*WHAT TO DO*
Every line with "تجاری" in it should be copied from the data.

*DATA FOR REVIEW*
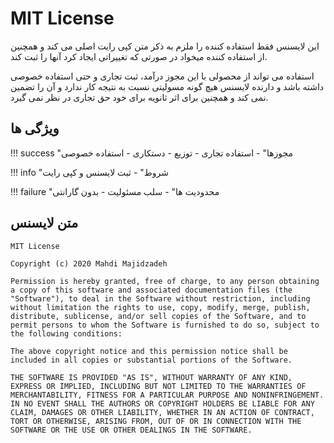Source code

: # MIT License

این لایسنس فقط استفاده کننده را ملزم به ذکر متن کپی رایت اصلی می کند و همچنین از استفاده کننده میخواد در صورتی که تغییراتی ایجاد کرد آنها را ثبت کند.

استفاده می تواند از محصولی با این مجوز درآمد، ثبت تجاری و حتی استفاده خصوصی داشته باشد و دارنده لایسنس هیچ گونه مسولیتی نسبت به نتیجه کار ندارد و آن را تضمین نمی کند و همچنین برای اثر ثانویه برای خود حق تجاری در نظر نمی گیرد.

## ویژگی ها

!!! success "مجوزها"
    - استفاده تجاری
    - توزیع
    - دستکاری
    - استفاده خصوصی

!!! info "شروط"
    - ثبت لایسنس و کپی رایت

!!! failure "محدودیت ها"
    - سلب مسئولیت
    - بدون گارانتی

## متن لایسنس
```
MIT License

Copyright (c) 2020 Mahdi Majidzadeh

Permission is hereby granted, free of charge, to any person obtaining a copy of this software and associated documentation files (the "Software"), to deal in the Software without restriction, including without limitation the rights to use, copy, modify, merge, publish, distribute, sublicense, and/or sell copies of the Software, and to permit persons to whom the Software is furnished to do so, subject to the following conditions:

The above copyright notice and this permission notice shall be included in all copies or substantial portions of the Software.

THE SOFTWARE IS PROVIDED "AS IS", WITHOUT WARRANTY OF ANY KIND, EXPRESS OR IMPLIED, INCLUDING BUT NOT LIMITED TO THE WARRANTIES OF MERCHANTABILITY, FITNESS FOR A PARTICULAR PURPOSE AND NONINFRINGEMENT. IN NO EVENT SHALL THE AUTHORS OR COPYRIGHT HOLDERS BE LIABLE FOR ANY CLAIM, DAMAGES OR OTHER LIABILITY, WHETHER IN AN ACTION OF CONTRACT, TORT OR OTHERWISE, ARISING FROM, OUT OF OR IN CONNECTION WITH THE SOFTWARE OR THE USE OR OTHER DEALINGS IN THE SOFTWARE.
```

*WRITTEN ANSWER*
استفاده می تواند از محصولی با این مجوز درآمد، ثبت تجاری و حتی استفاده خصوصی داشته باشد و دارنده لایسنس هیچ گونه مسولیتی نسبت به نتیجه کار ندارد و آن را تضمین نمی کند و همچنین برای اثر ثانویه برای خود حق تجاری در نظر نمی گیرد.
    - استفاده تجاری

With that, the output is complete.